THE COLORS OF THE PAST
THE COLORS OF THE PAST
In their book, The Past is an Event, Laurent Olivier and Mireille Séguy
asked this question: "What meaning can the past take for the present?
from which we perceive it? » Vast question which allows a wide
palette of responses. Peter Geimer, for his part, focused on attempts to
recreate the past through images according to the following chronology: painting (in
color), photography (in black and white) and then film (in motion). His essay
on this recording of the past begins with the history painter (Meissonier)

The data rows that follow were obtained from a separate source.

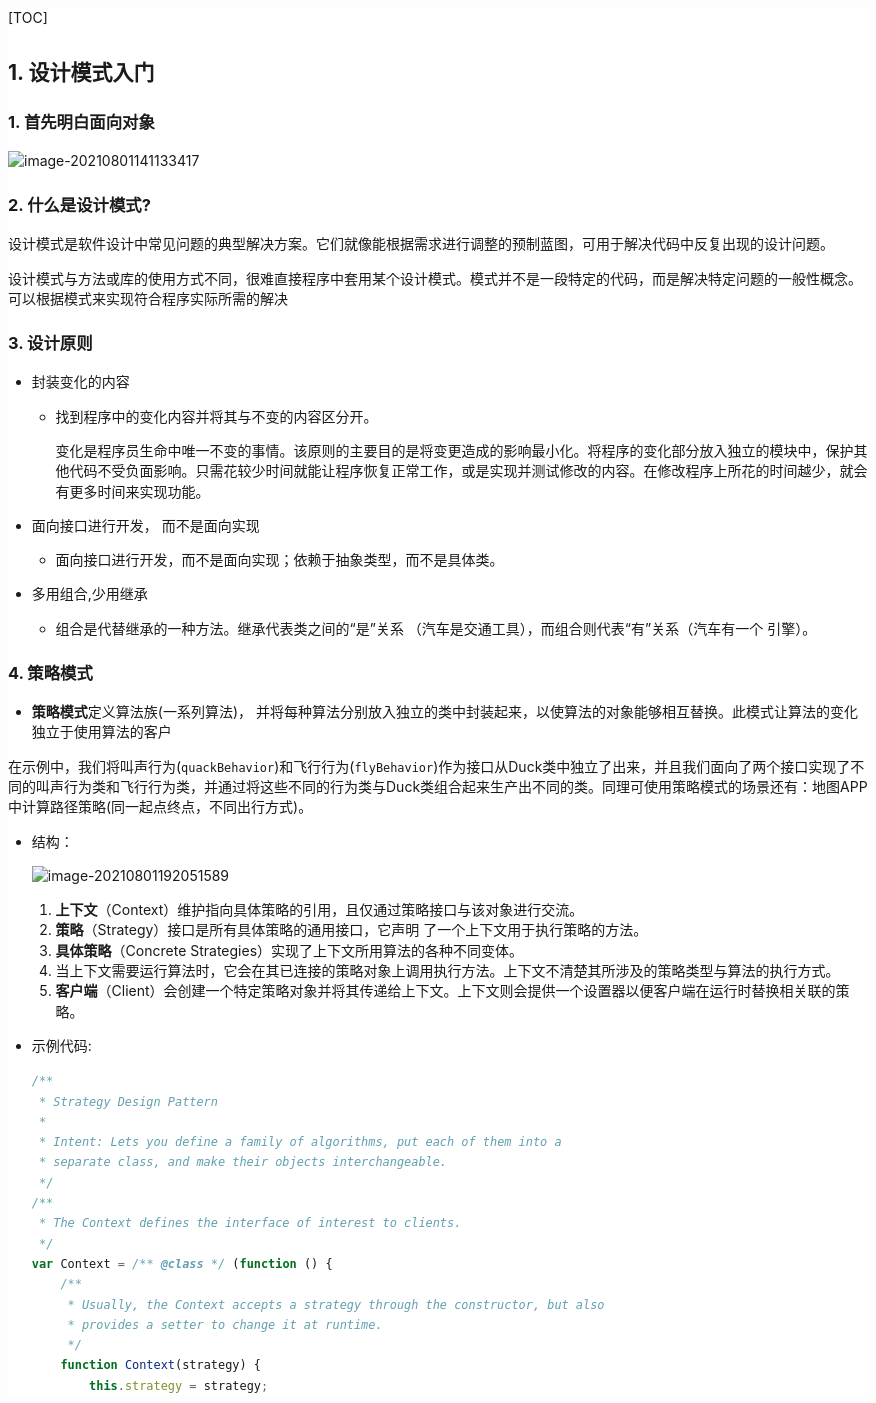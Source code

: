 [TOC]



## 1. 设计模式入门

### 1.  首先明白面向对象

![image-20210801141133417](C:\Users\wangxm47\AppData\Roaming\Typora\typora-user-images\image-20210801141133417.png)

### 2. 什么是设计模式?

设计模式是软件设计中常见问题的典型解决方案。它们就像能根据需求进行调整的预制蓝图，可用于解决代码中反复出现的设计问题。

设计模式与方法或库的使用方式不同，很难直接程序中套用某个设计模式。模式并不是一段特定的代码，而是解决特定问题的一般性概念。可以根据模式来实现符合程序实际所需的解决

### 3. 设计原则

* 封装变化的内容

  * 找到程序中的变化内容并将其与不变的内容区分开。

    变化是程序员生命中唯一不变的事情。该原则的主要目的是将变更造成的影响最小化。将程序的变化部分放入独立的模块中，保护其他代码不受负面影响。只需花较少时间就能让程序恢复正常工作，或是实现并测试修改的内容。在修改程序上所花的时间越少，就会有更多时间来实现功能。

* 面向接口进行开发， 而不是面向实现

  * 面向接口进行开发，而不是面向实现；依赖于抽象类型，而不是具体类。

* 多用组合,少用继承

  * 组合是代替继承的一种方法。继承代表类之间的“是”关系 （汽车是交通工具），而组合则代表“有”关系（汽车有一个 引擎）。

### 4. 策略模式

* **策略模式**定义算法族(一系列算法)， 并将每种算法分别放入独立的类中封装起来，以使算法的对象能够相互替换。此模式让算法的变化独立于使用算法的客户

在示例中，我们将叫声行为(`quackBehavior`)和飞行行为(`flyBehavior`)作为接口从Duck类中独立了出来，并且我们面向了两个接口实现了不同的叫声行为类和飞行行为类，并通过将这些不同的行为类与Duck类组合起来生产出不同的类。同理可使用策略模式的场景还有：地图APP中计算路径策略(同一起点终点，不同出行方式)。

* 结构：

  ![image-20210801192051589](C:\Users\wangxm47\AppData\Roaming\Typora\typora-user-images\image-20210801192051589.png)

  1. **上下文**（Context）维护指向具体策略的引用，且仅通过策略接口与该对象进行交流。 
  2. **策略**（Strategy）接口是所有具体策略的通用接口，它声明 了一个上下文用于执行策略的方法。
  3. **具体策略**（Concrete Strategies）实现了上下文所用算法的各种不同变体。
  4. 当上下文需要运行算法时，它会在其已连接的策略对象上调用执行方法。上下文不清楚其所涉及的策略类型与算法的执行方式。 
  5. **客户端**（Client）会创建一个特定策略对象并将其传递给上下文。上下文则会提供一个设置器以便客户端在运行时替换相关联的策略。
  
* 示例代码:

  ```typescript
  /**
   * Strategy Design Pattern
   *
   * Intent: Lets you define a family of algorithms, put each of them into a
   * separate class, and make their objects interchangeable.
   */
  /**
   * The Context defines the interface of interest to clients.
   */
  var Context = /** @class */ (function () {
      /**
       * Usually, the Context accepts a strategy through the constructor, but also
       * provides a setter to change it at runtime.
       */
      function Context(strategy) {
          this.strategy = strategy;
  ```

and panorama painting; the next chapter deals with photography,
process which allows another possibility of disposing of time including stopping on
image is the most bewitching; the last chapter deals with the film that comes
add to this reservoir of images a capital innovation - the possibility of their
to bring them back to life, to animate them. Thanks to a series of very well-documented case studies
chosen, Geimer seizes images from the past as well as images that come
from the past. He deconstructs the fallacious formula of “100% archives”, explains
how certain actors provide images of the past to a society and
above all warns us about the forms of visual testimony. The views
historical photographs of Jerusalem that were taken from the abandoned sites of
the biblical story, the last image of Robert Capa, the images presented
in the 1995 exhibition on the crimes of the Wehrmacht during the Second World War
World War or archive images used by artists -
all these images are understood as autonomous forms of manifestations of
history. But the appropriation of historical reality by means of the image depends
clearly from what point in time we are looking at the past.